And we're dropping your share price 10%, say markets

Coffee machine maker Keurig's attempt to lock customers into its proprietary K-Cup coffee pods was a failure, the firm's CEO has admitted, and the company is dropping the practice.

"Quite honestly, we were wrong," boss Brian Kelley told analysts after Keurig's latest quarterly results were released, the Washington Post reports. "We underestimated the passion the consumer had for this. We missed it. We shouldn't have taken it away. We're bringing it back."

In the second quarter of its financial 2015, Keurig saw sales of its coffee makers – which use convenient yet environmentally irresponsible (according to its creator) plastic pods to brew a higher-tech cupppa joe – fall 23 per cent after the firm introduced digital rights management (DRM) controls to ensure that customers could only use its own coffee pods.

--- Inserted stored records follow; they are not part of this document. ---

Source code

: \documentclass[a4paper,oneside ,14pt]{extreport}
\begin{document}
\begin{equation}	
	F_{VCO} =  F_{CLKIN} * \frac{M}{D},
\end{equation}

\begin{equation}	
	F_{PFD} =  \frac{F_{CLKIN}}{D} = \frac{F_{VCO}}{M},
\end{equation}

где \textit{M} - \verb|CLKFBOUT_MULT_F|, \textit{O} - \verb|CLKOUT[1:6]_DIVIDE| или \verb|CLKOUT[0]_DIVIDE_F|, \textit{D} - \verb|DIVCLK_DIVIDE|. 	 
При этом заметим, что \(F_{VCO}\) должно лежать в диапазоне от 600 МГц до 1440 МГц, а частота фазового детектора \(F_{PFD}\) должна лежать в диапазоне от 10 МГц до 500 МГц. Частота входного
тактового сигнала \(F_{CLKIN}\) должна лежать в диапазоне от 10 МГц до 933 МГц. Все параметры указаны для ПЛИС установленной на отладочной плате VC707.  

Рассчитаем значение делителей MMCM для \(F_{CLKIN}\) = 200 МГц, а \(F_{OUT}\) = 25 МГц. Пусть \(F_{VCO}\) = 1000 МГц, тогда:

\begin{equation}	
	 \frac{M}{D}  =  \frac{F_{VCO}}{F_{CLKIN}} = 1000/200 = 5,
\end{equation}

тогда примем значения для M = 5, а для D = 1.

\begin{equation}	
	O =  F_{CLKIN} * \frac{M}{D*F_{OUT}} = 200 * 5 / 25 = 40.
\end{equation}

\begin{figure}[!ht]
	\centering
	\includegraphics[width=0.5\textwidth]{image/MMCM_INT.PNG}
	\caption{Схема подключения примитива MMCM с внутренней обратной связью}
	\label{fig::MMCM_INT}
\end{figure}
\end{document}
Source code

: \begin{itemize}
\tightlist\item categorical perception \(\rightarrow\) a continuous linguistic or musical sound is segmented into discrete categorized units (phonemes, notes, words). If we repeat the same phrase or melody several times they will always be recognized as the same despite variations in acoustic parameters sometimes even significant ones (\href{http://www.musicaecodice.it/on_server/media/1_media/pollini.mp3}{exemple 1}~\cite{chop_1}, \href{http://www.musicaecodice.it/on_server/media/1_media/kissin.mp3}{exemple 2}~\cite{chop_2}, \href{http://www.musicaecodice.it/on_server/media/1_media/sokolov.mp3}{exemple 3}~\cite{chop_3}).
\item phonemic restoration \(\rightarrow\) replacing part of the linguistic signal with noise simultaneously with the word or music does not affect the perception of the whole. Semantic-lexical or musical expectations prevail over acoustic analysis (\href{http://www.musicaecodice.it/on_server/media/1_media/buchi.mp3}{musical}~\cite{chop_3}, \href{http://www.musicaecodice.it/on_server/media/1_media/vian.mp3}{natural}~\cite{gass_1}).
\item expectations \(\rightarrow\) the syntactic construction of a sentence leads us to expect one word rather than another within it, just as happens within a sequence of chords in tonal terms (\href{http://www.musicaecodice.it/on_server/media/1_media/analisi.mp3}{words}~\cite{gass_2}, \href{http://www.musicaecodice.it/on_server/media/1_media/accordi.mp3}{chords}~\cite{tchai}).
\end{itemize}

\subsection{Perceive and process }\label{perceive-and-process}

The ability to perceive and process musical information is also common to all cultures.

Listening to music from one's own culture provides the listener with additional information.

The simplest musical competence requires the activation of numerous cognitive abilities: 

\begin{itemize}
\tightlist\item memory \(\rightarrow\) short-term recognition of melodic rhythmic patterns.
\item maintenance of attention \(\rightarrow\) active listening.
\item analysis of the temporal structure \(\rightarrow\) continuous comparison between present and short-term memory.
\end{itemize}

Selling coffee in pods is a highly profitable business. Keurig's blends cost around $50 per pound when sold in K-Cups, which is well below the $380 per pound for Kopi Luwak coffee that's been crapped out by Asian civet cats but is easily double the cost of a typical supply of java.

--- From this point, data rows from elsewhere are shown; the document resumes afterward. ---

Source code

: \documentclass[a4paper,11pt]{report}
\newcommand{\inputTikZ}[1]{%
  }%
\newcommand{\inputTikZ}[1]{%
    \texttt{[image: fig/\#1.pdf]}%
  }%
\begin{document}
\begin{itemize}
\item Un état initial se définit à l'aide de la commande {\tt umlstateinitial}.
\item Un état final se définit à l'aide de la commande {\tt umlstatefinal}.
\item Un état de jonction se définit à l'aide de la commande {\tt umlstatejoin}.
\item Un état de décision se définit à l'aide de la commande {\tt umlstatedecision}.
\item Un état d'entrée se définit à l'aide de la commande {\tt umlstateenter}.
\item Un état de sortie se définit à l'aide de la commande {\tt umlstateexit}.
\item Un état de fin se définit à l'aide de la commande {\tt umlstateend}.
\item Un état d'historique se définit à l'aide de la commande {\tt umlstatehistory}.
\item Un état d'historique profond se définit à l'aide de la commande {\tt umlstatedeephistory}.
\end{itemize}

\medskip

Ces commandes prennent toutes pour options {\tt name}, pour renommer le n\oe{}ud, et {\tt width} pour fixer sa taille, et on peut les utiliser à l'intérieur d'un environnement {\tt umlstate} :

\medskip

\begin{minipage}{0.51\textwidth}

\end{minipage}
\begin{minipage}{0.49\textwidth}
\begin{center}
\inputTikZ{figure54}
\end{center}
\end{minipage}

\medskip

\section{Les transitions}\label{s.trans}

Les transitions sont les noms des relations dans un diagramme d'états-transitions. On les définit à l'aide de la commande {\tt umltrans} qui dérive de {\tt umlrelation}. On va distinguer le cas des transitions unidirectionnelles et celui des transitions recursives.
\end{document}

Keurig used to allow customers to use other coffees in their brewers via a refillable pod called My K-Cup, but it dropped the product after introducing its new, DRM-enabled models. Kelley said the fall in Keurig's sales was largely down to rejection of these DRM-equipped "version 2.0" machines and that My K-Cup would return.

"My K-Cup was a terrific addition for the consumer," he said. "It wasn't used a lot, but for the consumer it was a nice element to have if they were given coffee as a gift. We took it away because My K-Cup wasn't going to work with our new system."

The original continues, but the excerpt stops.